Gloria grunted as she hitched up her Crimplene dress and clambered over the piles of squashed cardboard boxes and magazines, nearly slipping on mouldy teabags, decomposing potato skins, marmalade-smeared crusts and other detritus around the kitchen sink unit. She no longer noticed the stink like rotting cabbage. Empty, dripping or congealed milk cartons, plastic bags and other household rubbish also littered the floor – more obstacles to tackle – in order to get to that cold water barrel, outside by the back door. The original Georgian taps in her kitchen sink had long since seized up. So the only water she could use was in that rainwater barrel, outdoors: for cooking, for occasional washing, for everything really.

But, at seventy-nine, she knew she was getting too old for all this.

Her fingers were blistered from similar events. A kettle would make things easier, of course. But it wasn’t just the money. She felt pretty much housebound now, more from lack of motivation and despondency than anything else. There wasn’t anything physically preventing her from doing things. She occasionally forgot things but she wasn’t an invalid and she didn’t need to use a walking stick yet, even though she was a bit wobbly on her feet sometimes. So she could go down to the shops if she wanted. She just didn’t want to, any more. Anyway, Tilsbury would pop by and get her the things she really needed, when she needed anything.
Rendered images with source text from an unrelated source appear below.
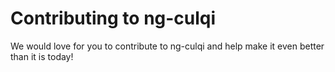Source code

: # Contributing to ng-culqi

We would love for you to contribute to ng-culqi and help make it even better than it is today!
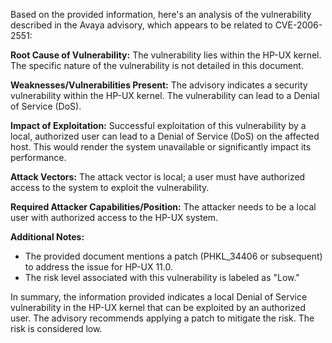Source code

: Based on the provided information, here's an analysis of the vulnerability described in the Avaya advisory, which appears to be related to CVE-2006-2551:

**Root Cause of Vulnerability:**
The vulnerability lies within the HP-UX kernel. The specific nature of the vulnerability is not detailed in this document.

**Weaknesses/Vulnerabilities Present:**
The advisory indicates a security vulnerability within the HP-UX kernel. The vulnerability can lead to a Denial of Service (DoS).

**Impact of Exploitation:**
Successful exploitation of this vulnerability by a local, authorized user can lead to a Denial of Service (DoS) on the affected host. This would render the system unavailable or significantly impact its performance.

**Attack Vectors:**
The attack vector is local; a user must have authorized access to the system to exploit the vulnerability.

**Required Attacker Capabilities/Position:**
The attacker needs to be a local user with authorized access to the HP-UX system.

**Additional Notes:**
- The provided document mentions a patch (PHKL\_34406 or subsequent) to address the issue for HP-UX 11.0.
- The risk level associated with this vulnerability is labeled as "Low."

In summary, the information provided indicates a local Denial of Service vulnerability in the HP-UX kernel that can be exploited by an authorized user. The advisory recommends applying a patch to mitigate the risk. The risk is considered low.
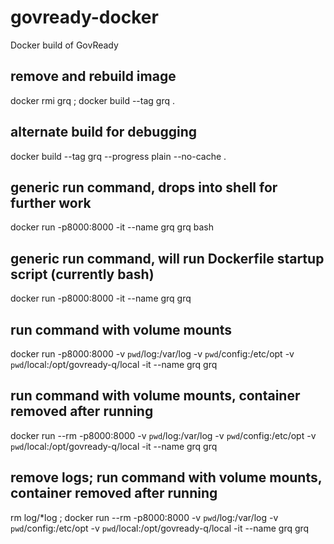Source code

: # govready-docker
Docker build of GovReady

## remove and rebuild image
docker rmi grq ; docker build --tag grq .

## alternate build for debugging
docker build --tag grq --progress plain --no-cache .

## generic run command, drops into shell for further work
docker run -p8000:8000 -it --name grq grq bash

## generic run command, will run Dockerfile startup script (currently bash)
docker run -p8000:8000 -it --name grq grq

## run command with volume mounts
docker run -p8000:8000 -v `pwd`/log:/var/log -v `pwd`/config:/etc/opt -v `pwd`/local:/opt/govready-q/local -it --name grq grq

## run command with volume mounts, container removed after running
docker run --rm -p8000:8000 -v `pwd`/log:/var/log -v `pwd`/config:/etc/opt -v `pwd`/local:/opt/govready-q/local -it --name grq grq

## remove logs; run command with volume mounts, container removed after running
rm log/*log ; docker run --rm -p8000:8000 -v `pwd`/log:/var/log -v `pwd`/config:/etc/opt -v `pwd`/local:/opt/govready-q/local -it --name grq grq

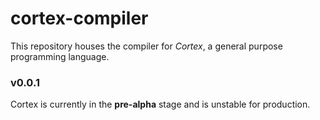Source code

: # cortex-compiler

This repository houses the compiler for *Cortex*, a general purpose programming language.

### v0.0.1
Cortex is currently in the **pre-alpha** stage and is unstable for production.
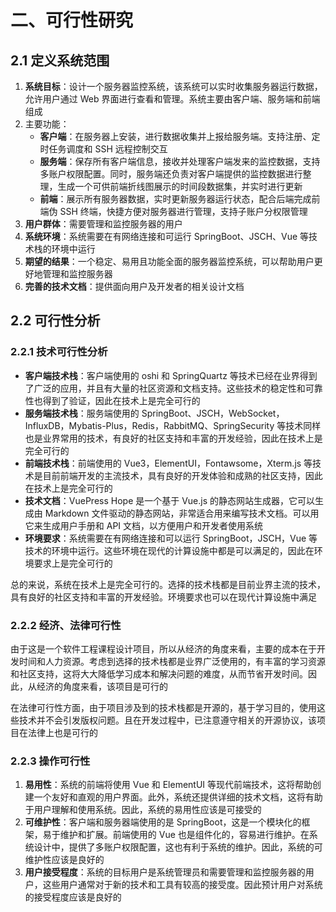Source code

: # 二、可行性研究

## 2.1 定义系统范围

1. **系统目标**：设计一个服务器监控系统，该系统可以实时收集服务器运行数据，允许用户通过 Web 界面进行查看和管理。系统主要由客户端、服务端和前端组成
2. 主要功能：
    - **客户端**：在服务器上安装，进行数据收集并上报给服务端。支持注册、定时任务调度和 SSH 远程控制交互
    - **服务端**：保存所有客户端信息，接收并处理客户端发来的监控数据，支持多账户权限配置。同时，服务端还负责对客户端提供的监控数据进行整理，生成一个可供前端折线图展示的时间段数据集，并实时进行更新
    - **前端**：展示所有服务器数据，实时更新服务器运行状态，配合后端完成前端伪 SSH 终端，快捷方便对服务器进行管理，支持子账户分权限管理
3. **用户群体**：需要管理和监控服务器的用户
4. **系统环境**：系统需要在有网络连接和可运行 SpringBoot、JSCH、Vue 等技术栈的环境中运行
5. **期望的结果**：一个稳定、易用且功能全面的服务器监控系统，可以帮助用户更好地管理和监控服务器
6. **完善的技术文档**：提供面向用户及开发者的相关设计文档

## 2.2 可行性分析

### 2.2.1 技术可行性分析

- **客户端技术栈**：客户端使用的 oshi 和 SpringQuartz 等技术已经在业界得到了广泛的应用，并且有大量的社区资源和文档支持。这些技术的稳定性和可靠性也得到了验证，因此在技术上是完全可行的
- **服务端技术栈**：服务端使用的 SpringBoot、JSCH，WebSocket，InfluxDB，Mybatis-Plus，Redis，RabbitMQ、SpringSecurity
  等技术同样也是业界常用的技术，有良好的社区支持和丰富的开发经验，因此在技术上是完全可行的
- **前端技术栈**：前端使用的 Vue3，ElementUI，Fontawsome，Xterm.js 等技术是目前前端开发的主流技术，具有良好的开发体验和成熟的社区支持，因此在技术上是完全可行的
- **技术文档**：VuePress Hope 是一个基于 Vue.js 的静态网站生成器，它可以生成由 Markdown
  文件驱动的静态网站，非常适合用来编写技术文档。可以用它来生成用户手册和 API 文档，以方便用户和开发者使用系统
- **环境要求**：系统需要在有网络连接和可以运行 SpringBoot，JSCH，Vue 等技术的环境中运行。这些环境在现代的计算设施中都是可以满足的，因此在环境要求上是完全可行的

总的来说，系统在技术上是完全可行的。选择的技术栈都是目前业界主流的技术，具有良好的社区支持和丰富的开发经验。环境要求也可以在现代计算设施中满足

### 2.2.2 经济、法律可行性

由于这是一个软件工程课程设计项目，所以从经济的角度来看，主要的成本在于开发时间和人力资源。考虑到选择的技术栈都是业界广泛使用的，有丰富的学习资源和社区支持，这将大大降低学习成本和解决问题的难度，从而节省开发时间。因此，从经济的角度来看，该项目是可行的

在法律可行性方面，由于项目涉及到的技术栈都是开源的，基于学习目的，使用这些技术并不会引发版权问题。且在开发过程中，已注意遵守相关的开源协议，该项目在法律上也是可行的

### 2.2.3 操作可行性

1. **易用性**：系统的前端将使用 Vue 和 ElementUI
   等现代前端技术，这将帮助创建一个友好和直观的用户界面。此外，系统还提供详细的技术文档，这将有助于用户理解和使用系统。因此，系统的易用性应该是可接受的
2. **可维护性**：客户端和服务器端使用的是 SpringBoot，这是一个模块化的框架，易于维护和扩展。前端使用的 Vue
   也是组件化的，容易进行维护。在系统设计中，提供了多账户权限配置，这也有利于系统的维护。因此，系统的可维护性应该是良好的
3. **用户接受程度**：系统的目标用户是系统管理员和需要管理和监控服务器的用户，这些用户通常对于新的技术和工具有较高的接受度。因此预计用户对系统的接受程度应该是良好的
‘Go fetch us a tub of marge,’ she’d say to Tilsbury, when he came round to see what else she needed before he went to fetch her pension for her. ‘Bit of honey wouldn’t go amiss, either. And get me a bar of that Imperial Leather soap. I likes that, for a treat, I do.’

So Tilsbury, duly, got all the bits she needed from the corner shop and collected her pension as well. And her son, Clegg, got her teabags, carrots, eggs and bread, when he remembered to come see her. He hadn’t been to see her in a while, though. Three weeks four days, to be precise, Gloria noted, missing him. She crossed the white squares off on the calendar board attached to the back of the door – the calendar board Tilsbury had made and put up for her – in between her son’s sporadic visits. She counted the days until he reappeared at her door, hopefully with another bag of groceries or provisions in hand.

When her husband, Arthur, was alive it hadn’t been a problem. Clegg had even brought the rest of the family around to visit as well. Oh, it’d been lovely seeing little Jessie and Adam, her only grandchildren. But since Clegg had told her he’d got busier and busier at work he’d been coming to see her less and less. And she hadn’t seen the children or his wife, Val, in – what? Crikey, yes, at least ten years or more. Such a shame, such a real shame, Gloria thought sadly.